I did find a couple UI glitches, especially in the panels, such as the Quick Finder, where switching between tree view and list view sorta broke things. I had to reset the skin. Previous encounters with this program have given me some non-informative error messages, but the program continued to work afterwards (no restart necessary). One strange thing though is that when you first choose ‘Queue Last’ from a song’s context menu (adding it to the bottom of the Now Playing list) and then ‘Queue Next’ on any other song, MB puts the file below the last song, not below the currently playing song (the intended behavior). The equalizer had some issues with a FLAC file as well: disabling and enabling the EQ proved to solve the issue, but it is certainly a marker that there are some stability issues yet to be fixed (but then again, we are talking about a beta version here).
What struck me by surprise was the choice to – by default – output in 32-bit (see Preferences – Player). The reason for this would be that it improves performance in Vista/7 and that it “can produce better sound quality”. I’m skeptic about this to say the least, as most source material will be 16-bit. Bit-perfect playback is impossible either way with this player, as kernel streaming (XP) or WASAPI output (Vista/7) is not implemented. Most, if not all, won’t notice, but the author might just have a look at it.
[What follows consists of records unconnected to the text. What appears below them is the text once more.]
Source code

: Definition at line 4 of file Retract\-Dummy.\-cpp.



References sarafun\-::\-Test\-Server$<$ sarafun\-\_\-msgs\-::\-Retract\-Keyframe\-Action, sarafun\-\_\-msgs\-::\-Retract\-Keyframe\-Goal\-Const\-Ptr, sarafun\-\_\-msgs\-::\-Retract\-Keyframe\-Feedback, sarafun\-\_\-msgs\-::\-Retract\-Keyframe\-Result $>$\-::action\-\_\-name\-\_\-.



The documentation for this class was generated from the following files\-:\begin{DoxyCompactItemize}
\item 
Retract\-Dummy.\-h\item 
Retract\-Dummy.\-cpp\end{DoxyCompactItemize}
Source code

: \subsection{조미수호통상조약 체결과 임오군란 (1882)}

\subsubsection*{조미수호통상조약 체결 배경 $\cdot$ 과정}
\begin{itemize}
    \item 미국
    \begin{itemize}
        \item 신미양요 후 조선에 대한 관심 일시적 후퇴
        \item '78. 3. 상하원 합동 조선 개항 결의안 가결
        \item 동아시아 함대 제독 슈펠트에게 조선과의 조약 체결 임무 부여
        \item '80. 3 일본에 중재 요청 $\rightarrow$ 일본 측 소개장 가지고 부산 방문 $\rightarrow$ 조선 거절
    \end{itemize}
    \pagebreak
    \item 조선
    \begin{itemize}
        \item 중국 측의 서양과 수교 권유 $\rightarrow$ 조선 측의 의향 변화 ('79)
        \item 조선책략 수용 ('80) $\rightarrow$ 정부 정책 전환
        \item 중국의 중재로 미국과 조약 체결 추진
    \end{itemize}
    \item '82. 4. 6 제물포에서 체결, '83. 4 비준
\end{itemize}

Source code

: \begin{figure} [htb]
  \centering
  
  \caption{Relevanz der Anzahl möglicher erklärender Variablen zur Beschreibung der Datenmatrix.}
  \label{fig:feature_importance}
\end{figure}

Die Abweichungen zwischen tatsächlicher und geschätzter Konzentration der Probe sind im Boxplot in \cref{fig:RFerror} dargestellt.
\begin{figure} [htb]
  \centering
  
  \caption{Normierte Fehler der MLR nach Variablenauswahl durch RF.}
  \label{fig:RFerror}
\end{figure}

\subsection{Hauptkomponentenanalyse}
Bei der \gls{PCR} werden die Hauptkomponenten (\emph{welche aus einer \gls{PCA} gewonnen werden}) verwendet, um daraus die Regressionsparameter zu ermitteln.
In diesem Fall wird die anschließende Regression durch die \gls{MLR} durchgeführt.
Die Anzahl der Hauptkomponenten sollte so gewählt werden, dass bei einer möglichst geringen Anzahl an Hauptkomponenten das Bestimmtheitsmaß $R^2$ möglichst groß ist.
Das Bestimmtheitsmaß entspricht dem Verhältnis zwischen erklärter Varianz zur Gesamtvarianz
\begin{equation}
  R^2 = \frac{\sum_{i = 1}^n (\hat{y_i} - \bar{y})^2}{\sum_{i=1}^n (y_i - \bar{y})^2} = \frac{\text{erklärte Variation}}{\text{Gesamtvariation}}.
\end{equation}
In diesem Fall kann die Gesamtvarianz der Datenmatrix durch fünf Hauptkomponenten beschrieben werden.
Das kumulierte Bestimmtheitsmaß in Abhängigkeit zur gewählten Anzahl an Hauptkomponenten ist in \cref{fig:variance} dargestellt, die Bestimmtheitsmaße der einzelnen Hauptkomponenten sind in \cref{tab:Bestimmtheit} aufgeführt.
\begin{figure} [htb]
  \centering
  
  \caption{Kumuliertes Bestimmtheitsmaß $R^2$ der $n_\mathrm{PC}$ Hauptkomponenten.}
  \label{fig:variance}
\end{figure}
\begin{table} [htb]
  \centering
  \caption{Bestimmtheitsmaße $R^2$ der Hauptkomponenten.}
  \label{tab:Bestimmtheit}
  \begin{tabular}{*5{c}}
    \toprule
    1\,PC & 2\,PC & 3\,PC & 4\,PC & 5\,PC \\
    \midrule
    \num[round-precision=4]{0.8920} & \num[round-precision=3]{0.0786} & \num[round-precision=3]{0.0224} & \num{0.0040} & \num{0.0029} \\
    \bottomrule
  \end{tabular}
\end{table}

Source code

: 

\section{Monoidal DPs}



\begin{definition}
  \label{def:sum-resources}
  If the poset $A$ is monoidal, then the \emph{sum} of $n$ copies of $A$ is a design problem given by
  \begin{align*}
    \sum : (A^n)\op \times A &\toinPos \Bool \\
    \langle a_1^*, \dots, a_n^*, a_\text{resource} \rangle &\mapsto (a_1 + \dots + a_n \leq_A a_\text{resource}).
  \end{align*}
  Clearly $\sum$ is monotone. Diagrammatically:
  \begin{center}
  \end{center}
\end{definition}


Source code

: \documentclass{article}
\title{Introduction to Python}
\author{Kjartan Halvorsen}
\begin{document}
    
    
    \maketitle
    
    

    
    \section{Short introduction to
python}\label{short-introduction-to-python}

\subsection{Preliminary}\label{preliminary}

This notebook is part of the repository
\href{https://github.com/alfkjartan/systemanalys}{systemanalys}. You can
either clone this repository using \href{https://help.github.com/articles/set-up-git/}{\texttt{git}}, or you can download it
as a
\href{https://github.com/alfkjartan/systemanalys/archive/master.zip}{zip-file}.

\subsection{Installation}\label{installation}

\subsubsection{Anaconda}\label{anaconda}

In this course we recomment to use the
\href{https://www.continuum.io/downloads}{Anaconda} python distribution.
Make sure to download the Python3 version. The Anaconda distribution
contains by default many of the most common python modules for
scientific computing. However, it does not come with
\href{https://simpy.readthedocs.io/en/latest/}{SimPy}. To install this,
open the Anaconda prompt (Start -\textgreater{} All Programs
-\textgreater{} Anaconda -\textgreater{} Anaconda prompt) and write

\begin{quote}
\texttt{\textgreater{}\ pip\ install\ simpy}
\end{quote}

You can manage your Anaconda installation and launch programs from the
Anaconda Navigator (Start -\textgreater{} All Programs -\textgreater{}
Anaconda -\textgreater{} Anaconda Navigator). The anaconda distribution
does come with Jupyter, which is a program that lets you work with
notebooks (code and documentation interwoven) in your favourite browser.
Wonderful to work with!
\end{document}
For more information about the issues I came across, check this forum post.
Portability
Even though you’ll have to install this little gem, it does have the ability to run as a portable application (see Settings). A big plus, as the introduction to saving relative paths to your songs in the library allows you to take your music anywhere on a portable device while running MusicBee from the device.
Conclusion
Overall, this program made me think of Opera as compared to the other competitors on the browser market. Some music managers only have the proper amount of features after you yourself had an intense battle with tens of potential candidate plugins that are all supposed to do something similar, but in the end are just not the right thing, whereas this program just has those things you want built-in, right from the start. It’s a truly worthy music manager, there’s no doubt about that.
Pros
- Just the right amount of customizability
- Advanced Auto-DJ function
- Lyrics panel
- Full-scale ReplayGain support
- Comprehensive (online) Help function
Cons
- Encountered minor playback issue (equalizer-related)
- Some UI glitches
- Memory usage (testing this is arbitrary, less in newer 3748 build)
Download MusicBee [tested version: v1.2.3705 beta]
For more information about the issues I came across, check this forum post.
Very good overview, just what I was looking for. Thank you 🙂
I've discovered that after restarting musicbee you must enter last.fm password manually, because it remembers other password, not yours. in stable version everything was fine with scrobbler
I put it in the same topic on their forum, thanks!